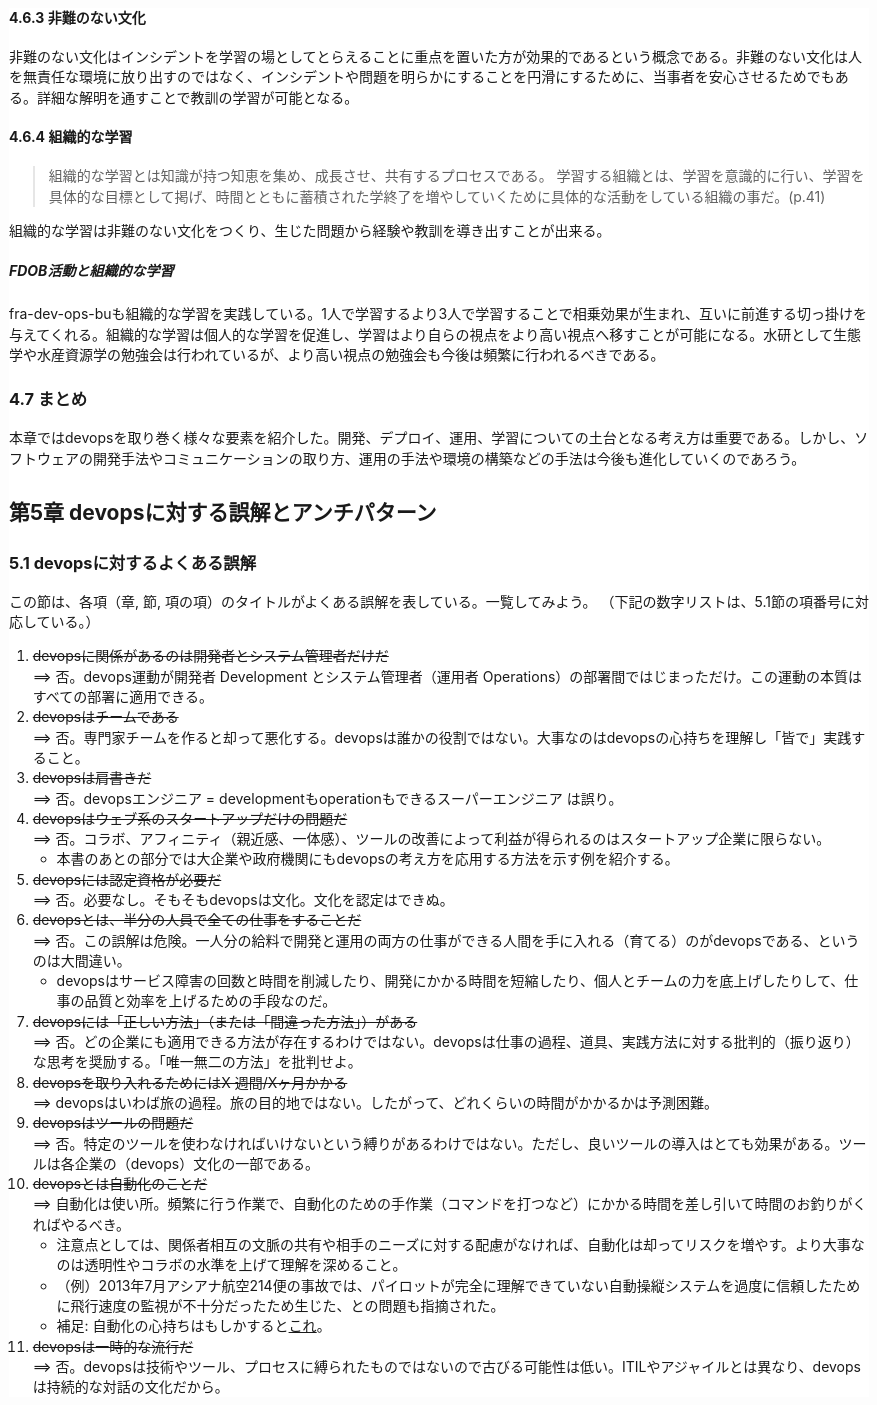 #### 4.6.3 非難のない文化

非難のない文化はインシデントを学習の場としてとらえることに重点を置いた方が効果的であるという概念である。非難のない文化は人を無責任な環境に放り出すのではなく、インシデントや問題を明らかにすることを円滑にするために、当事者を安心させるためでもある。詳細な解明を通すことで教訓の学習が可能となる。

#### 4.6.4 組織的な学習

> 組織的な学習とは知識が持つ知恵を集め、成長させ、共有するプロセスである。
> 学習する組織とは、学習を意識的に行い、学習を具体的な目標として掲げ、時間とともに蓄積された学終了を増やしていくために具体的な活動をしている組織の事だ。(p.41)

組織的な学習は非難のない文化をつくり、生じた問題から経験や教訓を導き出すことが出来る。

##### FDOB活動と組織的な学習

fra-dev-ops-buも組織的な学習を実践している。1人で学習するより3人で学習することで相乗効果が生まれ、互いに前進する切っ掛けを与えてくれる。組織的な学習は個人的な学習を促進し、学習はより自らの視点をより高い視点へ移すことが可能になる。水研として生態学や水産資源学の勉強会は行われているが、より高い視点の勉強会も今後は頻繁に行われるべきである。

### 4.7 まとめ
本章ではdevopsを取り巻く様々な要素を紹介した。開発、デプロイ、運用、学習についての土台となる考え方は重要である。しかし、ソフトウェアの開発手法やコミュニケーションの取り方、運用の手法や環境の構築などの手法は今後も進化していくのであろう。

## 第5章 devopsに対する誤解とアンチパターン
### 5.1 devopsに対するよくある誤解
この節は、各項（章, 節, 項の項）のタイトルがよくある誤解を表している。一覧してみよう。
（下記の数字リストは、5.1節の項番号に対応している。）

1. ~~devopsに関係があるのは開発者とシステム管理者だけだ~~  
    ==> 否。devops運動が開発者 Development とシステム管理者（運用者 Operations）の部署間ではじまっただけ。この運動の本質はすべての部署に適用できる。
2. ~~devopsはチームである~~  
    ==> 否。専門家チームを作ると却って悪化する。devopsは誰かの役割ではない。大事なのはdevopsの心持ちを理解し「皆で」実践すること。
3. ~~devopsは肩書きだ~~  
    ==> 否。devopsエンジニア = developmentもoperationもできるスーパーエンジニア は誤り。
4. ~~devopsはウェブ系のスタートアップだけの問題だ~~  
    ==> 否。コラボ、アフィニティ（親近感、一体感）、ツールの改善によって利益が得られるのはスタートアップ企業に限らない。  
    - 本書のあとの部分では大企業や政府機関にもdevopsの考え方を応用する方法を示す例を紹介する。
5. ~~devopsには認定資格が必要だ~~  
    ==> 否。必要なし。そもそもdevopsは文化。文化を認定はできぬ。
6. ~~devopsとは、半分の人員で全ての仕事をすることだ~~  
    ==> 否。この誤解は危険。一人分の給料で開発と運用の両方の仕事ができる人間を手に入れる（育てる）のがdevopsである、というのは大間違い。  
    - devopsはサービス障害の回数と時間を削減したり、開発にかかる時間を短縮したり、個人とチームの力を底上げしたりして、仕事の品質と効率を上げるための手段なのだ。
7. ~~devopsには「正しい方法」（または「間違った方法」）がある~~  
    ==> 否。どの企業にも適用できる方法が存在するわけではない。devopsは仕事の過程、道具、実践方法に対する批判的（振り返り）な思考を奨励する。「唯一無二の方法」を批判せよ。
8. ~~devopsを取り入れるためにはX 週間/Xヶ月かかる~~  
    ==> devopsはいわば旅の過程。旅の目的地ではない。したがって、どれくらいの時間がかかるかは予測困難。
9. ~~devopsはツールの問題だ~~  
    ==> 否。特定のツールを使わなければいけないという縛りがあるわけではない。ただし、良いツールの導入はとても効果がある。ツールは各企業の（devops）文化の一部である。
10. ~~devopsとは自動化のことだ~~  
    ==> 自動化は使い所。頻繁に行う作業で、自動化のための手作業（コマンドを打つなど）にかかる時間を差し引いて時間のお釣りがくればやるべき。  
    - 注意点としては、関係者相互の文脈の共有や相手のニーズに対する配慮がなければ、自動化は却ってリスクを増やす。より大事なのは透明性やコラボの水準を上げて理解を深めること。
    - （例）2013年7月アシアナ航空214便の事故では、パイロットが完全に理解できていない自動操縦システムを過度に信頼したために飛行速度の監視が不十分だったため生じた、との問題も指摘された。
    * 補足: 自動化の心持ちはもしかすると[これ](http://tokidesign.jp/ningen-toki/story15.html)。
11. ~~devopsは一時的な流行だ~~  
    ==> 否。devopsは技術やツール、プロセスに縛られたものではないので古びる可能性は低い。ITILやアジャイルとは異なり、devopsは持続的な対話の文化だから。

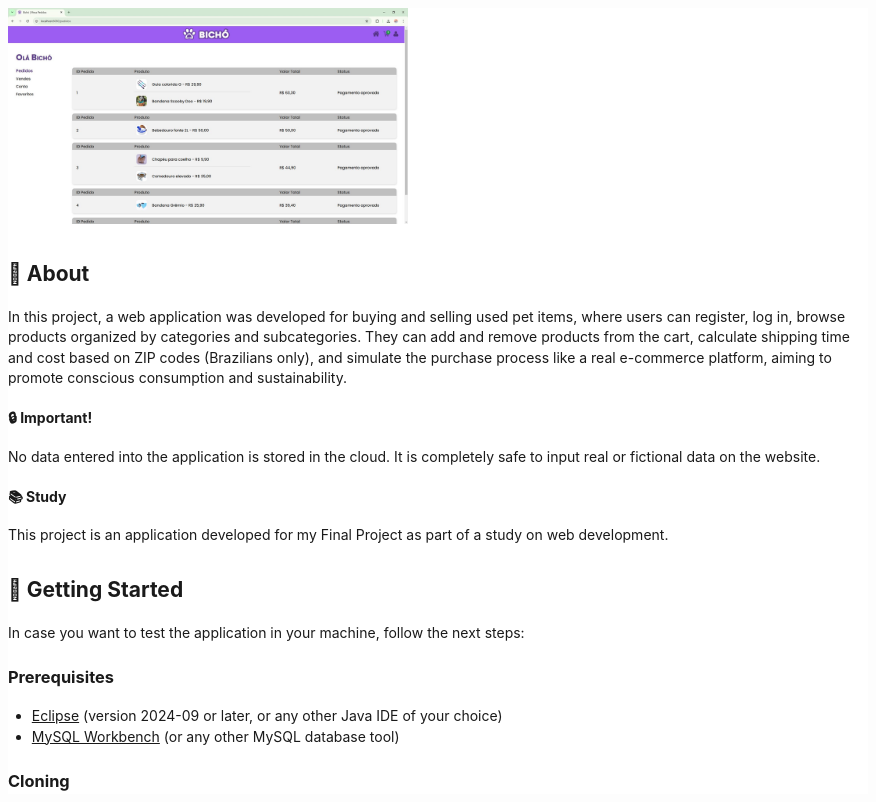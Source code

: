   <img src="./arquivos-readme/pedidos.JPG" alt="Imagem tela histórico pedidos" width="400px">
</p>

<h2 id="about">📖 About</h2>

In this project, a web application was developed for buying and selling used pet items, where users can register, log in, browse products organized by categories and subcategories. They can add and remove products from the cart, calculate shipping time and cost based on ZIP codes (Brazilians only), and simulate the purchase process like a real e-commerce platform, aiming to promote conscious consumption and sustainability.

<h4>🔒 Important!</h4>

No data entered into the application is stored in the cloud. It is completely safe to input real or fictional data on the website.

<h4>📚 Study</h4>

This project is an application developed for my Final Project as part of a study on web development.

<h2 id="starting">🚀 Getting Started</h2>

In case you want to test the application in your machine, follow the next steps:

<h3>Prerequisites</h3>

- [Eclipse](https://eclipseide.org/) (version 2024-09 or later, or any other Java IDE of your choice)
- [MySQL Workbench](https://dev.mysql.com/downloads/workbench/) (or any other MySQL database tool)

<h3>Cloning</h3>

----------

Aim of the task:
Look over the listing and return each line that holds "your".

Completed exercise:
In case you want to test the application in your machine, follow the next steps:
- [Eclipse](https://eclipseide.org/) (version 2024-09 or later, or any other Java IDE of your choice)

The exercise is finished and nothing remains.